[omniORB] Hang up in ThreadPool mode

Thu May 19 10:43:30 BST 2005

Hello

For a very large configurations (a couple of hundreds clients for a 
single server)
I have noticed that my server, which is using evidently the ThreadPool 
model, hangs
very soon. The problem is very well reproducible. I have traced the problem
down and found the complicated scenario, which results in this hang up.
Can somebody comment please on this behavior, because it is very 
important for our
system. I'm using omniORB 4.0.5 with SLC3 Linux, kernel 2.4.21-27, G++ 
3.2.3.

NB: We have never noticed this problem until we run our server on the 
machine, which
has 4 Pentium IV processors. May be the problem shows up because of the 
real high
parallelism between different omniORB threads.

HANG UP SCENARIO:

1. Assume that there is a connection C0, which has a corresponding file 
descriptor FD0,
    which is processed by the select function in the SocketCollection class.
2. select notice that there is some data on FD0 and calls notifyRzReadable
    function, which in turn creates a new task to process this data.
3. Sometime the giopServer::notifyWkDone is called at that moment, i.e.
    after creation of the task but before the data are read out from the 
FD0.
    The giopServer::notifyWkDone function sometimes (don't know what the 
conditions
    are) goes into the following code (lines 1009-1024 of the 
giopServer.cc), which
    makes the FD0 socket again selectable by adding to the 
SocketCollection object.

      if (conn->pd_n_workers > 1 ||
          pd_n_temporary_workers > orbParameters::maxServerThreadPoolSize) {

        w->remove();
        delete w;
        conn->pd_n_workers--;
        pd_n_temporary_workers--;

        select_and_return = 1;
      }
    }
    if (select_and_return) {
      // Connection is selectable now
      conn->setSelectable(1);
      return 0;
    } 

4. The situation now is the following:
       - there is a dedicated task, which should process the input on 
the FD0,
                    but which HAS NOT DONE IT YET
       - FD0 is selectable and will be used by the following invocation 
of the select function

5. select function is called and mark FD0 as having some input data 
(this is the same data as
    for the previous select invocation).

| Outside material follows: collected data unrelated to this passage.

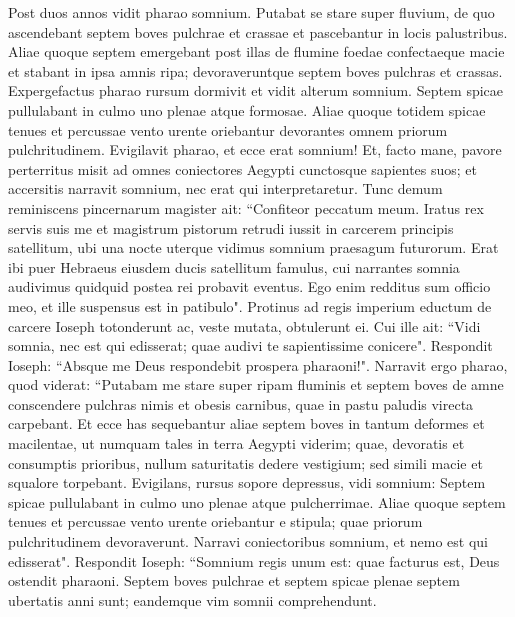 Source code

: \begin{biblechapter}  
\verse Post duos annos vidit pharao somnium. Putabat se stare super fluvium,  
\verse de quo ascendebant septem boves pulchrae et crassae et pascebantur in locis palustribus. 
\verse Aliae quoque septem emergebant post illas de flumine foedae confectaeque macie et stabant in ipsa amnis ripa; 
\verse devoraveruntque septem boves pulchras et crassas. Expergefactus pharao 
\verse rursum dormivit et vidit alterum somnium. Septem spicae pullulabant in culmo uno plenae atque formosae.  
\verse Aliae quoque totidem spicae tenues et percussae vento urente oriebantur 
\verse devorantes omnem priorum pulchritudinem. Evigilavit pharao, et ecce erat somnium! 
\verse Et, facto mane, pavore perterritus misit ad omnes coniectores Aegypti cunctosque sapientes suos; et accersitis narravit somnium, nec erat qui interpretaretur. 
\verse Tunc demum reminiscens pincernarum magister ait: “Confiteor peccatum meum. 
\verse Iratus rex servis suis me et magistrum pistorum retrudi iussit in carcerem principis satellitum, 
\verse ubi una nocte uterque vidimus somnium praesagum futurorum. 
\verse Erat ibi puer Hebraeus eiusdem ducis satellitum famulus, cui narrantes somnia 
\verse audivimus quidquid postea rei probavit eventus. Ego enim redditus sum officio meo, et ille suspensus est in patibulo". 
\verse Protinus ad regis imperium eductum de carcere Ioseph totonderunt ac, veste mutata, obtulerunt ei. 
\verse Cui ille ait: “Vidi somnia, nec est qui edisserat; quae audivi te sapientissime conicere". 
\verse Respondit Ioseph: “Absque me Deus respondebit prospera pharaoni!". 
\verse Narravit ergo pharao, quod viderat: “Putabam me stare super ripam fluminis 
\verse et septem boves de amne conscendere pulchras nimis et obesis carnibus, quae in pastu paludis virecta carpebant. 
\verse Et ecce has sequebantur aliae septem boves in tantum deformes et macilentae, ut numquam tales in terra Aegypti viderim; 
\verse quae, devoratis et consumptis prioribus, 
\verse nullum saturitatis dedere vestigium; sed simili macie et squalore torpebant. Evigilans, rursus sopore depressus, 
\verse vidi somnium: Septem spicae pullulabant in culmo uno plenae atque pulcherrimae. 
\verse Aliae quoque septem tenues et percussae vento urente oriebantur e stipula; 
\verse quae priorum pulchritudinem devoraverunt. Narravi coniectoribus somnium, et nemo est qui edisserat". 
\verse Respondit Ioseph: “Somnium regis unum est: quae facturus est, Deus ostendit pharaoni. 
\verse Septem boves pulchrae et septem spicae plenae septem ubertatis anni sunt; eandemque vim somnii comprehendunt. 

\end{biblechapter}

The notifyRzReadable is called 
again, which creates one
    more task for processing this input (basically steps 2 and 3 are 
repeated here).

6. The first task, created at the step 2 reads the data from FD0 and 
process the request
    successfully.

7. The second task hangs trying to read from the FD0 until another 
request arrives over
    the C0 connection.

The problem is that for a large configurations all the threads in the 
server's ThreadPool
went into this state very quickly and the server completely hangs.

SOLUTION (OR WARKAROUND):
It seems that I succeeded to solve the issue by commenting out the line 
1022 of the
giopServer.cc file ("conn->setSelectable(1);"), but I'm not sure that
this solution is correct and does not have any other undesirable effect 
for the omniORB.

Cheers,
Sergei